Today I’ve no time to linger among the trees. I follow the path with Heaven’s other descendants, treading lightly over copper needles, silent in the cathedral of pines. Our final quiet procession through the trees feels fitting; for when branches thin and the last row of pines falls away, the wall rises in a sheer, shimmering skin of pearly light. This close, the shield emits a soft hum, a pulsing heartbeat, the terrifying power of God at my fingertips. A metal fence separates us from the wall, not so high that we can’t climb over it, but not one of us would dare such a feat of foolishness. To touch God’s shield is death, a taste of immeasurable might, of crackling blue light that burns birds and insects to flecks of ash.

Outside the shield, the earth rises twenty feet into a second wall that girds the entire Garden of Heaven and blocks our view of what lies beyond.

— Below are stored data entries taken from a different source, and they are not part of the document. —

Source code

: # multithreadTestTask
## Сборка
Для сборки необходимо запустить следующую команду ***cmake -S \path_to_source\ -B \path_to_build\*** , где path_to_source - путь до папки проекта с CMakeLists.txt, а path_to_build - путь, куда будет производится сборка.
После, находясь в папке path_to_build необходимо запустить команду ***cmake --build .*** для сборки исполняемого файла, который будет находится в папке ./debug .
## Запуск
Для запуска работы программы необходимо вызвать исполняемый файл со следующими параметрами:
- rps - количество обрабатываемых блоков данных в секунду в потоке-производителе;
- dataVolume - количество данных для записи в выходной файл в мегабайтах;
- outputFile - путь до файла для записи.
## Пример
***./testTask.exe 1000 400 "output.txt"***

As a child, I clambered up the pines to catch a glimpse of the broken world, but for those less agile and more civilized than I, there’s a metal viewing platform at the end of each spoke, a tower of sorts with zigzagging stairs. There our deacons crowd the narrow stand and stairs between the rails with the eldest of our elders, all jostling one another to avoid accidentally plummeting to the ground below.

The viewing platform isn’t necessary today. I see the descendants of Paradise from the very earth where my feet grow taproots affixing me to the ground. I’m certain they want to be seen, all of them, by all of us. They stand at the top of the earthen wall, twenty feet up in a line a quarter mile long, two thousands of them, weak, filthy, and hungry after the long trek from Paradise. Dust blows across their bodies and wind-tangled hair; gritty hands rubbing gritty eyes, horrified eyes streaked with grimy tears. Men, woman, and children cling together, infants and toddlers beside the old and feeble. In voices so near, unhindered by the wall’s presence, they beg. They plead for their children’s lives, mothers imploring us, at the very least, to save their babies. Sobs rise and fall, a keening wail, desperate lives terror-wracked, legs giving way to weakness and despair. As strident as the curses, prayers soar in God’s holy name. Some bow on their knees, praying for themselves, none praying for us. The loudest voices screech from faces contorted by hate, calling us devils in disguise, cursing us to the pits of Hell and laughing with bitter malice at the certainty that Heaven too will fall. Just as my father said they would.